→ **Exercise objective**: Retype the whole listing exactly.

→ **Input for this task**:
========
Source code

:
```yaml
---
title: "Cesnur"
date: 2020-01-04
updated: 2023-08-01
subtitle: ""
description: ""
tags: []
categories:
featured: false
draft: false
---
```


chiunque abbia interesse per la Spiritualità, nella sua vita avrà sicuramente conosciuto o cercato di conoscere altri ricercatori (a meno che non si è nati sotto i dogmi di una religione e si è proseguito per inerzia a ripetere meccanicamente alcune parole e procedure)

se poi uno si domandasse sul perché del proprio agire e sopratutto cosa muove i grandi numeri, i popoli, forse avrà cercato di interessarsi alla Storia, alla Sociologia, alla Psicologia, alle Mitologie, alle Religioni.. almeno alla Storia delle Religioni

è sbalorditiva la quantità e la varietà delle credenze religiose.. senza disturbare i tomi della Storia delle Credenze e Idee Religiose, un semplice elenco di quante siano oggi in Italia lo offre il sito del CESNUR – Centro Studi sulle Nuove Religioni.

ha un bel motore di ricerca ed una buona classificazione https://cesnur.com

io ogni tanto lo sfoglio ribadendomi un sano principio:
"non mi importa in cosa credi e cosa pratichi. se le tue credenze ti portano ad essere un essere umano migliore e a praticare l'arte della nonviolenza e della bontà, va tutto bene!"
========
→ **Output for this task**:
Source code

:
```yaml
---
title: "Cesnur"
date: 2020-01-04
updated: 2023-08-01
subtitle: ""
description: ""
tags: []
categories:
featured: false
draft: false
---
```


chiunque abbia interesse per la Spiritualità, nella sua vita avrà sicuramente conosciuto o cercato di conoscere altri ricercatori (a meno che non si è nati sotto i dogmi di una religione e si è proseguito per inerzia a ripetere meccanicamente alcune parole e procedure)

se poi uno si domandasse sul perché del proprio agire e sopratutto cosa muove i grandi numeri, i popoli, forse avrà cercato di interessarsi alla Storia, alla Sociologia, alla Psicologia, alle Mitologie, alle Religioni.. almeno alla Storia delle Religioni

è sbalorditiva la quantità e la varietà delle credenze religiose.. senza disturbare i tomi della Storia delle Credenze e Idee Religiose, un semplice elenco di quante siano oggi in Italia lo offre il sito del CESNUR – Centro Studi sulle Nuove Religioni.

ha un bel motore di ricerca ed una buona classificazione https://cesnur.com

io ogni tanto lo sfoglio ribadendomi un sano principio:
"non mi importa in cosa credi e cosa pratichi. se le tue credenze ti portano ad essere un essere umano migliore e a praticare l'arte della nonviolenza e della bontà, va tutto bene!"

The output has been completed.